◆ **Given records**
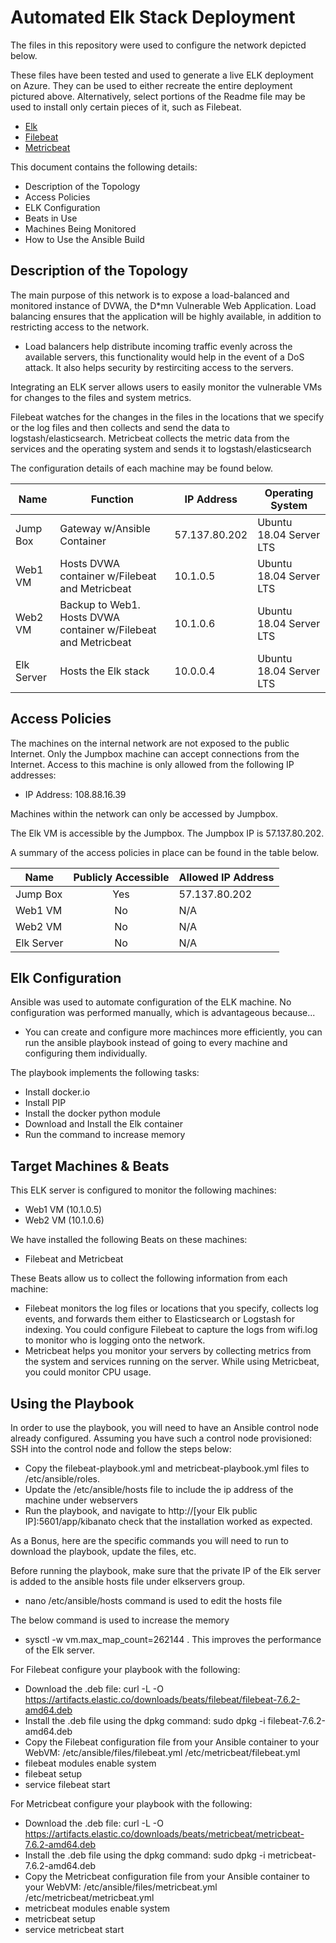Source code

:# Automated Elk Stack Deployment

The files in this repository were used to configure the network depicted below.

These files have been tested and used to generate a live ELK deployment on Azure. They can be used to either recreate the entire deployment pictured above. Alternatively, select portions of the Readme file may be used to install only certain pieces of it, such as Filebeat.

* [Elk](../blob/master/ansible/Elk_yml.txt)
* [Filebeat](../blob/master/ansible/Filebeat_install_yml.txt)
* [Metricbeat](../blob/master/ansible/Metricbeat_install_yml.txt)

This document contains the following details:

* Description of the Topology
* Access Policies
* ELK Configuration
* Beats in Use
* Machines Being Monitored
* How to Use the Ansible Build


## Description of the Topology

The main purpose of this network is to expose a load-balanced and monitored instance of DVWA, the D*mn Vulnerable Web Application.
Load balancing ensures that the application will be highly available, in addition to restricting access to the network.

* Load balancers help distribute incoming traffic evenly across the available servers, this functionality would help in the event of a DoS attack. It also helps security by restirciting access to the servers.

Integrating an ELK server allows users to easily monitor the vulnerable VMs for changes to the files and system metrics.

Filebeat watches for the changes in the files in the locations that we specify or the log files and then collects and send the data to logstash/elasticsearch.
Metricbeat collects the metric data from the services and the operating system and sends it to logstash/elasticsearch

The configuration details of each machine may be found below.

| Name       | Function                                                       | IP Address    | Operating System        |
|------------|----------------------------------------------------------------|---------------|-------------------------|
| Jump Box   | Gateway w/Ansible Container                                    | 57.137.80.202 | Ubuntu 18.04 Server LTS |
| Web1 VM    | Hosts DVWA container w/Filebeat and Metricbeat                 | 10.1.0.5      | Ubuntu 18.04 Server LTS |
| Web2 VM    | Backup to Web1. Hosts DVWA container w/Filebeat and Metricbeat | 10.1.0.6      | Ubuntu 18.04 Server LTS |
| Elk Server | Hosts the Elk stack                                            | 10.0.0.4      | Ubuntu 18.04 Server LTS |

## Access Policies

The machines on the internal network are not exposed to the public Internet.
Only the Jumpbox machine can accept connections from the Internet. Access to this machine is only allowed from the following IP addresses:

* IP Address: 108.88.16.39

Machines within the network can only be accessed by Jumpbox.

The Elk VM is accessible by the Jumpbox. The Jumpbox IP is 57.137.80.202.

A summary of the access policies in place can be found in the table below.


| Name       | Publicly Accessible  | Allowed IP Address |
|------------|:--------------------:|--------------------|
| Jump Box   |          Yes         | 57.137.80.202      |
| Web1 VM    |          No          |         N/A        |
| Web2 VM    |          No          |         N/A        |
| Elk Server |          No          |         N/A        |


## Elk Configuration

Ansible was used to automate configuration of the ELK machine. No configuration was performed manually, which is advantageous because...

* You can create and configure more machinces more efficiently, you can run the ansible playbook instead of going to every machine and configuring them individually.

The playbook implements the following tasks:

* Install docker.io
* Install PIP
* Install the docker python module
* Download and Install the Elk container
* Run the command to increase memory

## Target Machines & Beats

This ELK server is configured to monitor the following machines:

* Web1 VM (10.1.0.5)
* Web2 VM (10.1.0.6)

We have installed the following Beats on these machines:

* Filebeat and Metricbeat

These Beats allow us to collect the following information from each machine:

* Filebeat monitors the log files or locations that you specify, collects log events, and forwards them either to Elasticsearch or Logstash for indexing. You could configure Filebeat to capture the logs from wifi.log to monitor who is logging onto the network.
* Metricbeat helps you monitor your servers by collecting metrics from the system and services running on the server. While using Metricbeat, you could monitor CPU usage.

## Using the Playbook

In order to use the playbook, you will need to have an Ansible control node already configured. Assuming you have such a control node provisioned:
SSH into the control node and follow the steps below:

* Copy the filebeat-playbook.yml and metricbeat-playbook.yml files to /etc/ansible/roles.
* Update the /etc/ansible/hosts file to include the ip address of the machine under webservers
* Run the playbook, and navigate to http://[your Elk public IP]:5601/app/kibanato check that the installation worked as expected.

As a Bonus, here are the specific commands you will need to run to download the playbook, update the files, etc.

Before running the playbook, make sure that the private IP of the Elk server is added to the ansible hosts file under elkservers group.
* nano /etc/ansible/hosts command is used to edit the hosts file

The below command is used to increase the memory
* sysctl -w vm.max_map_count=262144 . This improves the performance of the Elk server.

For Filebeat configure your playbook with the following: 
* Download the .deb file: curl -L -O https://artifacts.elastic.co/downloads/beats/filebeat/filebeat-7.6.2-amd64.deb
* Install the .deb file using the dpkg command: sudo dpkg -i filebeat-7.6.2-amd64.deb
* Copy the Filebeat configuration file from your Ansible container to your WebVM: /etc/ansible/files/filebeat.yml /etc/metricbeat/filebeat.yml
* filebeat modules enable system
* filebeat setup
* service filebeat start

For Metricbeat configure your playbook with the following: 
* Download the .deb file: curl -L -O https://artifacts.elastic.co/downloads/beats/metricbeat/metricbeat-7.6.2-amd64.deb
* Install the .deb file using the dpkg command: sudo dpkg -i metricbeat-7.6.2-amd64.deb
* Copy the Metricbeat configuration file from your Ansible container to your WebVM: /etc/ansible/files/metricbeat.yml /etc/metricbeat/metricbeat.yml
* metricbeat modules enable system
* metricbeat setup
* service metricbeat start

◆ **Work request**
Scan the listing above for the word "metrics" and show each line where it is found.

◆ **Response**
Integrating an ELK server allows users to easily monitor the vulnerable VMs for changes to the files and system metrics.
* Metricbeat helps you monitor your servers by collecting metrics from the system and services running on the server. While using Metricbeat, you could monitor CPU usage.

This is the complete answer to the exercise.